## Exercise details
The reply must contain exactly the lines below from the one with "advanced deep learning" down to the one with "order of accuracy", both included, and nothing more; please omit the pictures.

## Collected data
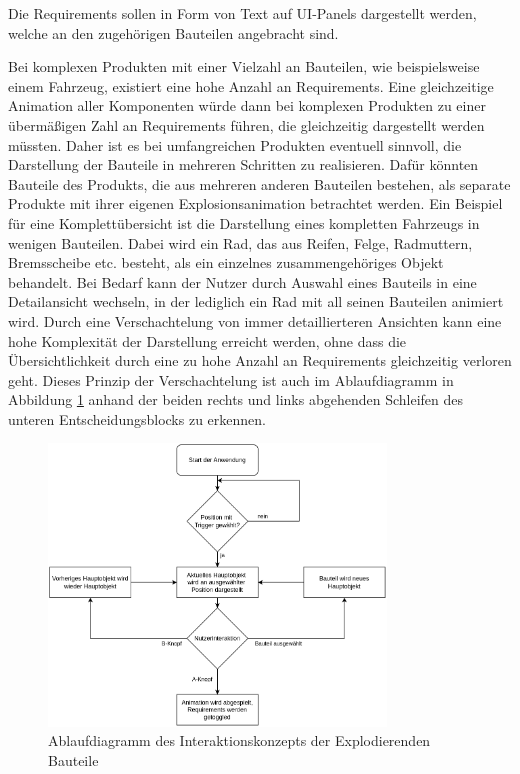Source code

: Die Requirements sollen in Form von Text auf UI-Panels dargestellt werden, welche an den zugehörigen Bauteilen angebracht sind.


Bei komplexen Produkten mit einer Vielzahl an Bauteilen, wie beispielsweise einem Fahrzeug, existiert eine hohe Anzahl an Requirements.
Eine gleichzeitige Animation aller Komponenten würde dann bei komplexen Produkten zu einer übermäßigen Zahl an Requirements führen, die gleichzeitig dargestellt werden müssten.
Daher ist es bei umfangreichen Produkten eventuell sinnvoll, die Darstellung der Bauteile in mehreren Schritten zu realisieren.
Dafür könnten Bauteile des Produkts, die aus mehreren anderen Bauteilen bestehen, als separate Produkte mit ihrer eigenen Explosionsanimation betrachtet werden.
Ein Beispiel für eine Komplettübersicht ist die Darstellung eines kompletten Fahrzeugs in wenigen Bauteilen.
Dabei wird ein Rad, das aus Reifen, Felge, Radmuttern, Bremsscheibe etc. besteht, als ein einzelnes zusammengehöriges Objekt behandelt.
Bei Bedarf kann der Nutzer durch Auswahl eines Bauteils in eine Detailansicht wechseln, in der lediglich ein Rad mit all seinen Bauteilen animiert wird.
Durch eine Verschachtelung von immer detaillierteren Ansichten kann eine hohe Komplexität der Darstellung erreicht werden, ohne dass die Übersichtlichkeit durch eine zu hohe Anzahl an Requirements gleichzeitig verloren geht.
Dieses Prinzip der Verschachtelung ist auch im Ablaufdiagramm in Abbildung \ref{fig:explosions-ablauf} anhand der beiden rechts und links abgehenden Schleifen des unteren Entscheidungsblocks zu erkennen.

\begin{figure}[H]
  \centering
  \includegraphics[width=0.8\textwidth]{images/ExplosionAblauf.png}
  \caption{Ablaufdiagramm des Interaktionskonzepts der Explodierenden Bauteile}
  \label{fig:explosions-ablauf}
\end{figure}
==
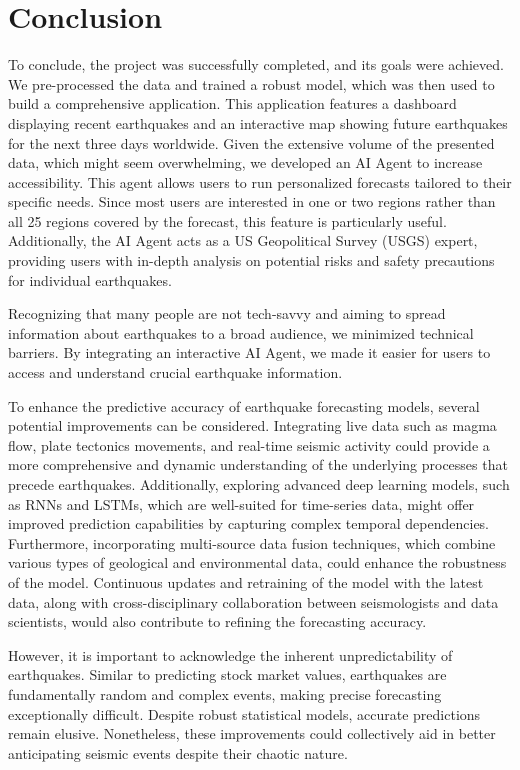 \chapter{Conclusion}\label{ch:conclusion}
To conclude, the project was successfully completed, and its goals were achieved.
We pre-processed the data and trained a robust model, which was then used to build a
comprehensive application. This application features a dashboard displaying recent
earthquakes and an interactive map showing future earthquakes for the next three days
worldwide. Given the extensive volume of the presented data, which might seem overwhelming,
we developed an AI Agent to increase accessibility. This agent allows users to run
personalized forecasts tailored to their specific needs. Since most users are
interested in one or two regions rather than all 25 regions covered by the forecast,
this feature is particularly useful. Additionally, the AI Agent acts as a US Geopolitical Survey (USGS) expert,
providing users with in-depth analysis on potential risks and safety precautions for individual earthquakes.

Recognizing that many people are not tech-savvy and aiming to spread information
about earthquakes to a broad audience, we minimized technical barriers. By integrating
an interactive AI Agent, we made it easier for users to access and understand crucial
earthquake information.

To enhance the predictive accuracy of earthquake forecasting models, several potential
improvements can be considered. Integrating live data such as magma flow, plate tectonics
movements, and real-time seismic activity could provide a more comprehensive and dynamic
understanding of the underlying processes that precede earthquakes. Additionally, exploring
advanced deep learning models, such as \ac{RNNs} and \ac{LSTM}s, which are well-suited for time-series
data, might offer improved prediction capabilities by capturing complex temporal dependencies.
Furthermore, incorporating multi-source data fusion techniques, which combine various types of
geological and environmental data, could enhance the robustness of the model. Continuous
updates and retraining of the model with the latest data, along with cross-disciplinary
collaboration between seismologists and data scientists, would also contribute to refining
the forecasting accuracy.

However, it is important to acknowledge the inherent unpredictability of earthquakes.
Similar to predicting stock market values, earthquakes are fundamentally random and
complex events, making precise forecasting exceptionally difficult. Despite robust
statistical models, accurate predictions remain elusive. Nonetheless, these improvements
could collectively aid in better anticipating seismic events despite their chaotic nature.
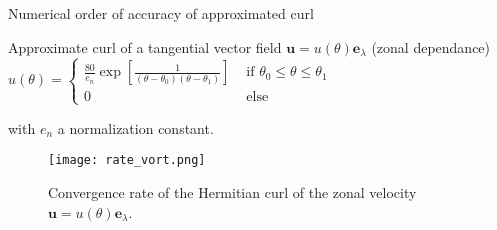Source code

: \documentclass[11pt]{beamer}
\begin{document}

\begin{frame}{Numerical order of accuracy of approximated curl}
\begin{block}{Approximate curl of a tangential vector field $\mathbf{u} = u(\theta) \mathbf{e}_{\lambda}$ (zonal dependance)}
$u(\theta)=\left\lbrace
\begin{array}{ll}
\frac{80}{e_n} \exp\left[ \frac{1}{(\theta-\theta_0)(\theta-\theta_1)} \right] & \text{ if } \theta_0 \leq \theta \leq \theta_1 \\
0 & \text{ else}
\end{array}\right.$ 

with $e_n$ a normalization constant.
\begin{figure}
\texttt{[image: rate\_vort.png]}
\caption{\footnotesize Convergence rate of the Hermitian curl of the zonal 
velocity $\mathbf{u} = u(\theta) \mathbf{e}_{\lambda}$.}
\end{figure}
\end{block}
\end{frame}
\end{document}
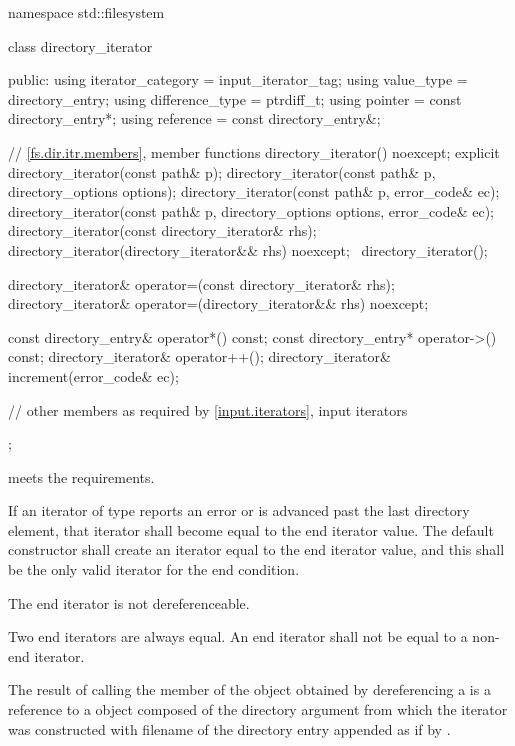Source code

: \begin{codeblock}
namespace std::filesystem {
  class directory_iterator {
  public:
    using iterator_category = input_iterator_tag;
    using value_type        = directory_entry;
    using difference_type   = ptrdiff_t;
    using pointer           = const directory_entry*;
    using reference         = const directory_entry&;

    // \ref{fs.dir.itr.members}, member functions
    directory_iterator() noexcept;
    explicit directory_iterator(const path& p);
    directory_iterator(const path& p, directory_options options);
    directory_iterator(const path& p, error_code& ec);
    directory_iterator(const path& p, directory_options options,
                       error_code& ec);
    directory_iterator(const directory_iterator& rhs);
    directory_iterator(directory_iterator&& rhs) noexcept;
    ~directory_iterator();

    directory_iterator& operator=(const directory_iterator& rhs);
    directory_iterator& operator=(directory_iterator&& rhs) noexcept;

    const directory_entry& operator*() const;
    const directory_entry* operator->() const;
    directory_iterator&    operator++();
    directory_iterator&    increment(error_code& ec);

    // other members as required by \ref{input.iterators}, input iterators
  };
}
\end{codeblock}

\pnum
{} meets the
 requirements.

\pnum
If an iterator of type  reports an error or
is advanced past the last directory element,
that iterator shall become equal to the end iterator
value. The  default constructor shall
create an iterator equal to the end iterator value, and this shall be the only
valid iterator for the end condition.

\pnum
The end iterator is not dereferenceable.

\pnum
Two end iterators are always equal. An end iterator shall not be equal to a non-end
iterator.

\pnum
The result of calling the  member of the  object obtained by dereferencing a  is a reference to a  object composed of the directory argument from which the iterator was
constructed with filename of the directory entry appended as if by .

## Answer
advanced deep learning models, such as \ac{RNNs} and \ac{LSTM}s, which are well-suited for time-series
data, might offer improved prediction capabilities by capturing complex temporal dependencies.
Furthermore, incorporating multi-source data fusion techniques, which combine various types of
geological and environmental data, could enhance the robustness of the model. Continuous
updates and retraining of the model with the latest data, along with cross-disciplinary
collaboration between seismologists and data scientists, would also contribute to refining
the forecasting accuracy.

However, it is important to acknowledge the inherent unpredictability of earthquakes.
Similar to predicting stock market values, earthquakes are fundamentally random and
complex events, making precise forecasting exceptionally difficult. Despite robust
statistical models, accurate predictions remain elusive. Nonetheless, these improvements
could collectively aid in better anticipating seismic events despite their chaotic nature.
Source code

: \documentclass[11pt]{beamer}
\begin{document}

\begin{frame}{Numerical order of accuracy of approximated curl}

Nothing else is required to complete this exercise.